**Task goal**:
When the line containing "The card description" is reached, begin reproducing lines exactly and continue through the last line of the records below.

**Records from a data collection**:
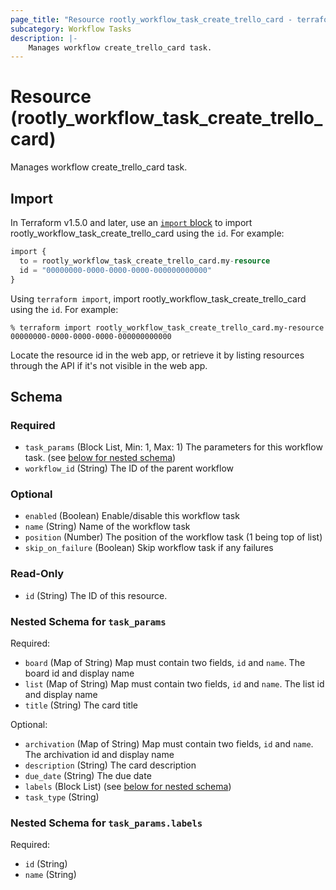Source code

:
 ```yaml
---
page_title: "Resource rootly_workflow_task_create_trello_card - terraform-provider-rootly"
subcategory: Workflow Tasks
description: |-
    Manages workflow create_trello_card task.
---
```


# Resource (rootly_workflow_task_create_trello_card)

Manages workflow create_trello_card task.



## Import

In Terraform v1.5.0 and later, use an [`import` block](https://developer.hashicorp.com/terraform/language/import) to import rootly_workflow_task_create_trello_card using the `id`. For example:

```terraform
import {
  to = rootly_workflow_task_create_trello_card.my-resource
  id = "00000000-0000-0000-0000-000000000000"
}
```

Using `terraform import`, import rootly_workflow_task_create_trello_card using the `id`. For example:

```console
% terraform import rootly_workflow_task_create_trello_card.my-resource 00000000-0000-0000-0000-000000000000
```

Locate the resource id in the web app, or retrieve it by listing resources through the API if it's not visible in the web app.

<!-- schema generated by tfplugindocs -->
## Schema

### Required

- `task_params` (Block List, Min: 1, Max: 1) The parameters for this workflow task. (see [below for nested schema](#nestedblock--task_params))
- `workflow_id` (String) The ID of the parent workflow

### Optional

- `enabled` (Boolean) Enable/disable this workflow task
- `name` (String) Name of the workflow task
- `position` (Number) The position of the workflow task (1 being top of list)
- `skip_on_failure` (Boolean) Skip workflow task if any failures

### Read-Only

- `id` (String) The ID of this resource.

<a id="nestedblock--task_params"></a>
### Nested Schema for `task_params`

Required:

- `board` (Map of String) Map must contain two fields, `id` and `name`. The board id and display name
- `list` (Map of String) Map must contain two fields, `id` and `name`. The list id and display name
- `title` (String) The card title

Optional:

- `archivation` (Map of String) Map must contain two fields, `id` and `name`. The archivation id and display name
- `description` (String) The card description
- `due_date` (String) The due date
- `labels` (Block List) (see [below for nested schema](#nestedblock--task_params--labels))
- `task_type` (String)

<a id="nestedblock--task_params--labels"></a>
### Nested Schema for `task_params.labels`

Required:

- `id` (String)
- `name` (String)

**Output of the task**:
- `description` (String) The card description
- `due_date` (String) The due date
- `labels` (Block List) (see [below for nested schema](#nestedblock--task_params--labels))
- `task_type` (String)

<a id="nestedblock--task_params--labels"></a>
### Nested Schema for `task_params.labels`

Required:

- `id` (String)
- `name` (String)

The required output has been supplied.